Give the data below again exactly as written, but without the pictures.

---- RECORDS PROVIDED

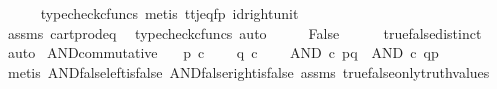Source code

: \begin{isabellebody}
\ \ \ \ \isamarkupfalse%
\ {\isacharparenleft}{\kern0pt}typecheck{\isacharunderscore}{\kern0pt}cfuncs{\isacharcomma}{\kern0pt}\ metis\ tt{\isacharunderscore}{\kern0pt}j{\isacharunderscore}{\kern0pt}eq{\isacharunderscore}{\kern0pt}fp\ id{\isacharunderscore}{\kern0pt}right{\isacharunderscore}{\kern0pt}unit{}{\isacharparenright}{\kern0pt}\isanewline
\ \ \isamarkupfalse%
\ \isamarkupfalse%
\ {\isachardoublequoteopen}{\isasymt}\ {\isacharequal}{\kern0pt}\ {\isasymf}{\isachardoublequoteclose}\isanewline
\ \ \ \ \isamarkupfalse%
\ assms\ cart{\isacharunderscore}{\kern0pt}prod{\isacharunderscore}{\kern0pt}eq{}\ \isamarkupfalse%
\ {\isacharparenleft}{\kern0pt}typecheck{\isacharunderscore}{\kern0pt}cfuncs{\isacharcomma}{\kern0pt}\ auto{\isacharparenright}{\kern0pt}\isanewline
\ \ \isamarkupfalse%
\ \isamarkupfalse%
\ {\isachardoublequoteopen}False{\isachardoublequoteclose}\isanewline
\ \ \ \ \isamarkupfalse%
\ true{\isacharunderscore}{\kern0pt}false{\isacharunderscore}{\kern0pt}distinct\ \isamarkupfalse%
\ auto\isanewline
{}\isamarkupfalse%
%
\endisatagproof
{\isafoldproof}%
%
\isadelimproof
\isanewline
%
\endisadelimproof
\isanewline
{}\isamarkupfalse%
\ AND{\isacharunderscore}{\kern0pt}commutative{\isacharcolon}{\kern0pt}\isanewline
\ \ \ {\isachardoublequoteopen}p\ {\isasymin}\isactrlsub c\ {\isasymOmega}{\isachardoublequoteclose}\isanewline
\ \ \ {\isachardoublequoteopen}q\ {\isasymin}\isactrlsub c\ {\isasymOmega}{\isachardoublequoteclose}\isanewline
\ \ \ {\isachardoublequoteopen}AND\ {\isasymcirc}\isactrlsub c\ {\isasymlangle}p{\isacharcomma}{\kern0pt}q{\isasymrangle}\ {\isacharequal}{\kern0pt}\ AND\ {\isasymcirc}\isactrlsub c\ {\isasymlangle}q{\isacharcomma}{\kern0pt}p{\isasymrangle}{\isachardoublequoteclose}\isanewline
%
\isadelimproof
\ \ %
\endisadelimproof
%
\isatagproof
{}\isamarkupfalse%
\ {\isacharparenleft}{\kern0pt}metis\ AND{\isacharunderscore}{\kern0pt}false{\isacharunderscore}{\kern0pt}left{\isacharunderscore}{\kern0pt}is{\isacharunderscore}{\kern0pt}false\ AND{\isacharunderscore}{\kern0pt}false{\isacharunderscore}{\kern0pt}right{\isacharunderscore}{\kern0pt}is{\isacharunderscore}{\kern0pt}false\ assms\ true{\isacharunderscore}{\kern0pt}false{\isacharunderscore}{\kern0pt}only{\isacharunderscore}{\kern0pt}truth{\isacharunderscore}{\kern0pt}values{\isacharparenright}{\kern0pt}%

\end{isabellebody}
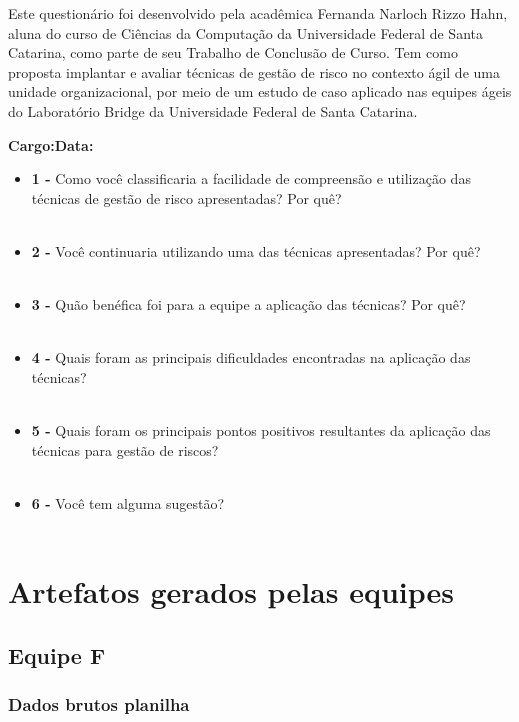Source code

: \documentclass[
    12pt,       %
    openright,      %
    twoside,      %
    a4paper,      %
    english,      %
    french,       %
    spanish,      %
    brazil,       %
    ]{abntex2}
\begin{document}
\begin{apendicesenv}
 Este questionário foi desenvolvido pela acadêmica Fernanda Narloch Rizzo Hahn, aluna
do curso de Ciências da Computação da Universidade Federal de Santa Catarina, como
parte de seu Trabalho de Conclusão de Curso. Tem como proposta implantar e avaliar técnicas de gestão de risco no contexto ágil de uma unidade organizacional, por meio de um estudo de caso aplicado nas equipes ágeis do Laboratório Bridge da Universidade Federal de Santa Catarina.

\textbf{Cargo:}\hspace*{250pt}\textbf{Data:}

\begin{itemize} [label={}]
    \item \textbf{1 - } Como você classificaria a facilidade de compreensão e utilização das técnicas de gestão de risco apresentadas? Por quê? \\ \\
    \item \textbf{2 - } Você continuaria utilizando uma das técnicas apresentadas? Por quê? \\ \\
    \item \textbf{3 - } Quão benéfica foi para a equipe a aplicação das técnicas? Por quê? \\ \\
    \item \textbf{4 - } Quais foram as principais dificuldades encontradas na aplicação das técnicas? \\ \\
    \item \textbf{5 - } Quais foram os principais pontos positivos resultantes da aplicação das técnicas para gestão de riscos? \\ \\
    \item \textbf{6 - } Você tem alguma sugestão? \\ \\

\end{itemize}

 \chapter{Artefatos gerados pelas equipes}
 \label{sec:ApendiceC}
 \section{Equipe F}
\subsection{Dados brutos planilha}


\end{apendicesenv}
\end{document}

--------

■ REPLY ■
Source code

: \begin{isabellebody}
\ \ \ \ \isamarkupfalse%
\ {\isacharparenleft}{\kern0pt}typecheck{\isacharunderscore}{\kern0pt}cfuncs{\isacharcomma}{\kern0pt}\ metis\ tt{\isacharunderscore}{\kern0pt}j{\isacharunderscore}{\kern0pt}eq{\isacharunderscore}{\kern0pt}fp\ id{\isacharunderscore}{\kern0pt}right{\isacharunderscore}{\kern0pt}unit{}{\isacharparenright}{\kern0pt}\isanewline
\ \ \isamarkupfalse%
\ \isamarkupfalse%
\ {\isachardoublequoteopen}{\isasymt}\ {\isacharequal}{\kern0pt}\ {\isasymf}{\isachardoublequoteclose}\isanewline
\ \ \ \ \isamarkupfalse%
\ assms\ cart{\isacharunderscore}{\kern0pt}prod{\isacharunderscore}{\kern0pt}eq{}\ \isamarkupfalse%
\ {\isacharparenleft}{\kern0pt}typecheck{\isacharunderscore}{\kern0pt}cfuncs{\isacharcomma}{\kern0pt}\ auto{\isacharparenright}{\kern0pt}\isanewline
\ \ \isamarkupfalse%
\ \isamarkupfalse%
\ {\isachardoublequoteopen}False{\isachardoublequoteclose}\isanewline
\ \ \ \ \isamarkupfalse%
\ true{\isacharunderscore}{\kern0pt}false{\isacharunderscore}{\kern0pt}distinct\ \isamarkupfalse%
\ auto\isanewline
{}\isamarkupfalse%
%
\endisatagproof
{\isafoldproof}%
%
\isadelimproof
\isanewline
%
\endisadelimproof
\isanewline
{}\isamarkupfalse%
\ AND{\isacharunderscore}{\kern0pt}commutative{\isacharcolon}{\kern0pt}\isanewline
\ \ \ {\isachardoublequoteopen}p\ {\isasymin}\isactrlsub c\ {\isasymOmega}{\isachardoublequoteclose}\isanewline
\ \ \ {\isachardoublequoteopen}q\ {\isasymin}\isactrlsub c\ {\isasymOmega}{\isachardoublequoteclose}\isanewline
\ \ \ {\isachardoublequoteopen}AND\ {\isasymcirc}\isactrlsub c\ {\isasymlangle}p{\isacharcomma}{\kern0pt}q{\isasymrangle}\ {\isacharequal}{\kern0pt}\ AND\ {\isasymcirc}\isactrlsub c\ {\isasymlangle}q{\isacharcomma}{\kern0pt}p{\isasymrangle}{\isachardoublequoteclose}\isanewline
%
\isadelimproof
\ \ %
\endisadelimproof
%
\isatagproof
{}\isamarkupfalse%
\ {\isacharparenleft}{\kern0pt}metis\ AND{\isacharunderscore}{\kern0pt}false{\isacharunderscore}{\kern0pt}left{\isacharunderscore}{\kern0pt}is{\isacharunderscore}{\kern0pt}false\ AND{\isacharunderscore}{\kern0pt}false{\isacharunderscore}{\kern0pt}right{\isacharunderscore}{\kern0pt}is{\isacharunderscore}{\kern0pt}false\ assms\ true{\isacharunderscore}{\kern0pt}false{\isacharunderscore}{\kern0pt}only{\isacharunderscore}{\kern0pt}truth{\isacharunderscore}{\kern0pt}values{\isacharparenright}{\kern0pt}%

\end{isabellebody}
Source code

: \documentclass[
    12pt,       %
    openright,      %
    twoside,      %
    a4paper,      %
    english,      %
    french,       %
    spanish,      %
    brazil,       %
    ]{abntex2}
\begin{document}
\begin{apendicesenv}
 Este questionário foi desenvolvido pela acadêmica Fernanda Narloch Rizzo Hahn, aluna
do curso de Ciências da Computação da Universidade Federal de Santa Catarina, como
parte de seu Trabalho de Conclusão de Curso. Tem como proposta implantar e avaliar técnicas de gestão de risco no contexto ágil de uma unidade organizacional, por meio de um estudo de caso aplicado nas equipes ágeis do Laboratório Bridge da Universidade Federal de Santa Catarina.

\textbf{Cargo:}\hspace*{250pt}\textbf{Data:}

\begin{itemize} [label={}]
    \item \textbf{1 - } Como você classificaria a facilidade de compreensão e utilização das técnicas de gestão de risco apresentadas? Por quê? \\ \\
    \item \textbf{2 - } Você continuaria utilizando uma das técnicas apresentadas? Por quê? \\ \\
    \item \textbf{3 - } Quão benéfica foi para a equipe a aplicação das técnicas? Por quê? \\ \\
    \item \textbf{4 - } Quais foram as principais dificuldades encontradas na aplicação das técnicas? \\ \\
    \item \textbf{5 - } Quais foram os principais pontos positivos resultantes da aplicação das técnicas para gestão de riscos? \\ \\
    \item \textbf{6 - } Você tem alguma sugestão? \\ \\

\end{itemize}

 \chapter{Artefatos gerados pelas equipes}
 \label{sec:ApendiceC}
 \section{Equipe F}
\subsection{Dados brutos planilha}


\end{apendicesenv}
\end{document}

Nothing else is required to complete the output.